## Tool3: Spacy

In [1]:
import spacy
from spacy.pipeline import EntityRecognizer

### For spacy to recognize the model, you need to put it under spacy/data. (For details please read README of the repo)

In [2]:
# model = 'en_core_web_sm'
model = 'xx_ent_wiki_sm'
nerpath = '/home/berfu/anaconda/lib/python3.6/site-packages/spacy/data/xx_ent_wiki_sm/xx_ent_wiki_sm-2.0.0/ner'


### Configure input and output file:

In [14]:
inputfile = 'conll-testb.txt'
outfile = 'spacy_eval.txt'

### Load the pretrained spacy model:

In [4]:
nlp = spacy.load(model)
ner = EntityRecognizer(nlp.vocab)
ner.from_disk(nerpath)

<spacy.pipeline.EntityRecognizer at 0x7f633603e308>

### Read input to sentences, tokens, and tags:

In [5]:
def conll2sentences(testfile):
    with open(testfile, 'r') as f:
        lines = []
        sentences = [[]]
        for line in f:
            if line != '\n':
                sentences[-1].append(line.split(None, 1)[0])
                lines.append(line.split())
            else:
                sentences.append([])
    all_tokens = [line[0] for line in lines]
    actual_tags = [line[-1] for line in lines]
    return [sentences, all_tokens, actual_tags]

In [6]:
[sentences, all_tokens, actual_tags] = conll2sentences(inputfile)

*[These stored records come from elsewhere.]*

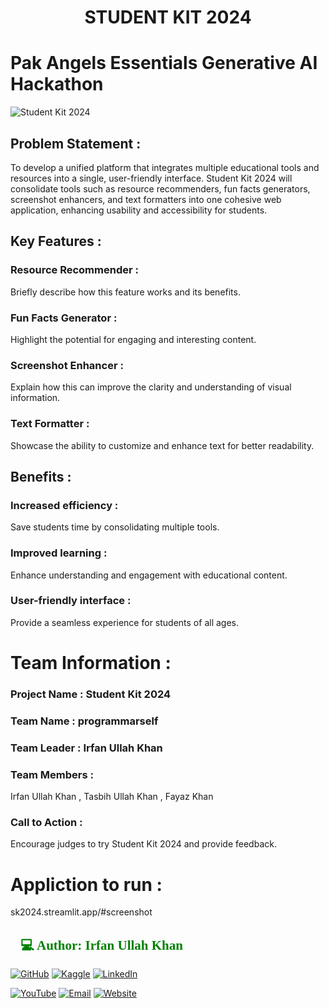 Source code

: <h1><p align="center">STUDENT KIT 2024</p></h1>



# Pak Angels Essentials Generative AI Hackathon


![Student Kit 2024](https://github.com/user-attachments/assets/f0b9ce2d-394e-4e55-93c1-2e139d30c321)


## Problem Statement :
To develop a unified platform that integrates multiple educational tools and resources into a single, user-friendly interface. Student Kit 2024 will consolidate tools such as resource recommenders, fun facts generators, screenshot enhancers, and text formatters into one cohesive web application, enhancing usability and accessibility for students.
## Key Features :

### Resource Recommender :
Briefly describe how this feature works and its benefits.
### Fun Facts Generator :
Highlight the potential for engaging and interesting content.
### Screenshot Enhancer : 
Explain how this can improve the clarity and understanding of visual information.
### Text Formatter : 
Showcase the ability to customize and enhance text for better readability.
## Benefits :

### Increased efficiency :
Save students time by consolidating multiple tools.
### Improved learning :
Enhance understanding and engagement with educational content.
### User-friendly interface :
Provide a seamless experience for students of all ages.
# Team Information :
### Project Name : Student Kit 2024
### Team Name : programmarself
### Team Leader : Irfan Ullah Khan
### Team Members : 
Irfan Ullah Khan , Tasbih Ullah Khan , Fayaz Khan
### Call to Action :

Encourage judges to try Student Kit 2024 and provide feedback.
# Appliction to run :
sk2024.streamlit.app/#screenshot

<h2 style="font-family: 'poppins'; font-weight: bold; color: Green;">👨💻 Author: Irfan Ullah Khan</h2>

[![GitHub](https://img.shields.io/badge/GitHub-Profile-blue?style=for-the-badge&logo=github)](https://github.com/programmarself) 
[![Kaggle](https://img.shields.io/badge/Kaggle-Profile-blue?style=for-the-badge&logo=kaggle)](https://www.kaggle.com/programmarself) 
[![LinkedIn](https://img.shields.io/badge/LinkedIn-Profile-blue?style=for-the-badge&logo=linkedin)](https://www.linkedin.com/in/irfan-ullah-khan-4a2871208/)  

[![YouTube](https://img.shields.io/badge/YouTube-Profile-red?style=for-the-badge&logo=youtube)](https://www.youtube.com/@irfanullahkhan7748) 
[![Email](https://img.shields.io/badge/Email-Contact%20Me-red?style=for-the-badge&logo=email)](mailto:programmarself@gmail.com)
[![Website](https://img.shields.io/badge/Website-Contact%20Me-red?style=for-the-badge&logo=website)](https://flowcv.me/ikm)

### Spacy has a tokenizer but if you do not want to use spacy's tokenizer it's OK. You can give spacy already tokenized input. Then let spacy apply the process you want (here, ner):

In [7]:
result = []
for sentence in sentences:
    doc = spacy.tokens.doc.Doc(nlp.vocab, words=sentence)

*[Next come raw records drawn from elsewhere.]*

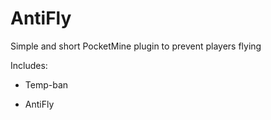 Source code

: AntiFly
=======

Simple and short PocketMine plugin to prevent players flying

Includes:

- Temp-ban

- AntiFly
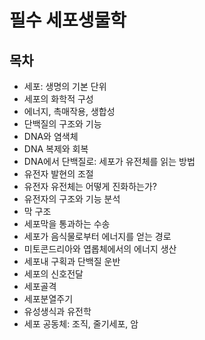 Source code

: # 필수 세포생물학

## 목차

* 세포: 생명의 기본 단위
* 세포의 화학적 구성
* 에너지, 촉매작용, 생합성
* 단백질의 구조와 기능
* DNA와 염색체
* DNA 복제와 회복
* DNA에서 단백질로: 세포가 유전체를 읽는 방법
* 유전자 발현의 조절
* 유전자 유전체는 어떻게 진화하는가?
* 유전자의 구조와 기능 분석
* 막 구조
* 세포막을 통과하는 수송
* 세포가 음식물로부터 에너지를 얻는 경로
* 미토콘드리아와 엽롭체에서의 에너지 생산
* 세포내 구획과 단백질 운반
* 세포의 신호전달
* 세포골격
* 세포분열주기
* 유성생식과 유전학
* 세포 공동체: 조직, 줄기세포, 암
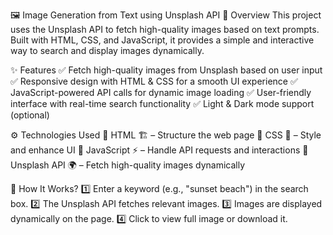 🖼️ Image Generation from Text using Unsplash API
📌 Overview
This project uses the Unsplash API to fetch high-quality images based on text prompts. Built with HTML, CSS, and JavaScript, it provides a simple and interactive way to search and display images dynamically.

✨ Features
✅ Fetch high-quality images from Unsplash based on user input
✅ Responsive design with HTML & CSS for a smooth UI experience
✅ JavaScript-powered API calls for dynamic image loading
✅ User-friendly interface with real-time search functionality
✅ Light & Dark mode support (optional)

⚙️ Technologies Used
🔹 HTML 🏗️ – Structure the web page
🔹 CSS 🎨 – Style and enhance UI
🔹 JavaScript ⚡ – Handle API requests and interactions
🔹 Unsplash API 🌍 – Fetch high-quality images dynamically

📖 How It Works?
1️⃣ Enter a keyword (e.g., "sunset beach") in the search box.
2️⃣ The Unsplash API fetches relevant images.
3️⃣ Images are displayed dynamically on the page.
4️⃣ Click to view full image or download it.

    # run ner against every sentence
    processed = ner(doc)
    for token in processed:
        result.append([token.text, token.ent_type_])
        
print('NER operation ended.')

NER operation ended.


### Spacy output tags are of conll raw tag format. Convert actual tags to that format as well:

In [8]:
def conll2raw(tags):
    raw_tags = []
    for tag in tags:
        raw_tag = tag
        t = tag.split('-')
        if len(t) > 1: raw_tag = t[1]
        raw_tags.append(raw_tag)
    return raw_tags

In [9]:
pred_tags = [t[1] for t in result]
pred_tags_edited = ['O' if x == '' else x for x in pred_tags]
actual_tags_edited = conll2raw(actual_tags)

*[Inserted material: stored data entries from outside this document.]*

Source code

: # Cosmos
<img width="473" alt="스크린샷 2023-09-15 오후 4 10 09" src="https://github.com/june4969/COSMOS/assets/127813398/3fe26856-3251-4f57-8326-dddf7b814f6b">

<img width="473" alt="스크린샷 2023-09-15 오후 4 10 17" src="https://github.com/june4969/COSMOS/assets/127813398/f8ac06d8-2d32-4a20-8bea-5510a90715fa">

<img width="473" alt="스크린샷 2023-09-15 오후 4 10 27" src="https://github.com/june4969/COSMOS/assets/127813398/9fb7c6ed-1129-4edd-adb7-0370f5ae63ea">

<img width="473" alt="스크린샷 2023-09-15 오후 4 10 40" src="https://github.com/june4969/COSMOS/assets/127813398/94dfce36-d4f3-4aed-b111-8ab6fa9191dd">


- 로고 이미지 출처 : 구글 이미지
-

### Create input file to conlleval script, then run the script. the input is a file on each line containing **token actual-tag predicted-tag**.

In [10]:
def createconllevalinputfile(sentences, actual_tags, pred_tags):
    conlleval_inputfile_name = 'conlleval_input'
    result_file = open(conlleval_inputfile_name, 'w')
    idx = -1
    for sentence in sentences:
        for word in sentence:
            idx = idx + 1
            result_file.write(word + ' ' + actual_tags[idx] + ' ' + pred_tags[idx] + '\n')
        result_file.write('\n')
    result_file.close()
    return conlleval_inputfile_name

In [11]:
import sys
import os

def runconlleval(infile, outfile):
    python_path = sys.executable
    os.system(python_path + ' conlleval.py -r < ' + infile + ' > ' + outfile)
    print('Please see the scores wrt conlleval script in the file: ' + outfile + '\n')

In [15]:
conlleval_inputfile_name = createconllevalinputfile(sentences, actual_tags_edited, pred_tags_edited)
runconlleval(conlleval_inputfile_name, outfile)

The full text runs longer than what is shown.